This semester, Undergraduate Assembly representative and College junior Kristen Ukeomah is lobbying for Black students to receive priority in the Du Bois College House selection process.
Since its 1972 founding, Du Bois has never given housing priority to Black students, Faculty Director of Du Bois William Gipson said. Students, including current and former residents, hold mixed opinions on whether to implement the policy.
Ukeomah said she hopes to meet with Rhina Duquela, the dean of Du Bois College House, and leaders from Makuu this semester but has not yet met with the respective parties or College Houses and Academic Services.
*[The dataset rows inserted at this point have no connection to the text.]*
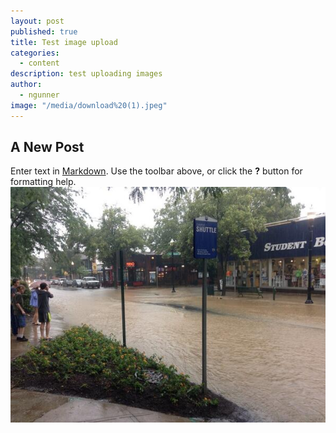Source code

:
 ```yaml
---
layout: post
published: true
title: Test image upload
categories: 
  - content
description: test uploading images
author: 
  - ngunner
image: "/media/download%20(1).jpeg"
---
```


## A New Post

Enter text in [Markdown](http://daringfireball.net/projects/markdown/). Use the toolbar above, or click the **?** button for formatting help.
![](/media/download%20(1).jpeg)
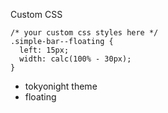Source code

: Custom CSS
```
/* your custom css styles here */
.simple-bar--floating {
  left: 15px;
  width: calc(100% - 30px);
}
```

- tokyonight theme
- floating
The house was founded by Cathy Barlow as a residency program for Black students at a predominantly white institution, Ukeomah said. Ukeomah said she heard from her friends who live in Du Bois that fewer Black students lived there than when she lived in Du Bois her freshman year. She said she decided to take on this project after meeting with a Black student who was unable to get housing in Du Bois.
Housing priority in Du Bois can play a key part in the room selection process because more people apply to Du Bois than there is room. Katie Musar, associate director for housing occupancy at Penn Residential Services, said that Du Bois typically fills up each year, and some students are placed on a waiting list.
College first-year Sabria Henry-Hunter currently lives in Hill College House as part of the Benjamin Franklin Scholars program but hopes to live in Du Bois next year. She said she wants to see Du Bois prioritize housing for Black students.
“Making it just a multicultural dorm might take away from the space that’s been created there,” Henry-Hunter said.
College sophomore and current Du Bois resident Chinaza Okonkwo said she supports the dorm prioritizing Black students. She added that some Black first-year students that she knew had been denied from the house.
College sophomore and Du Bois resident Jonathan Hanson added that he would like to see priority given to people of color who opt to live in Du Bois.
Engineering first-year and Du Bois resident Isaiah Williams, however, said he does not support any particular housing selection policy but thinks Du Bois should be opened to those who are willing to be part of the community.
Wharton junior Beverlye Gedeon wanted to live in Du Bois after her first year, but was not able to get into the college house. She echoed Williams' thoughts and would not support a policy of giving priority to Black students.
“That mission is of course going to attract Black students, but at the same time, nobody should be denied the opportunity to be a part of the initiative,” Gedeon said.
Ukeomah said that she believes there is a level of unwillingness among administration about what Du Bois means to Black students at Penn.
“It shouldn’t be that people want to live in Du Bois just because it has a kitchen,” Ukeomah said. “It’s more about Black history, Black culture, and the contributions of Black people to this campus.”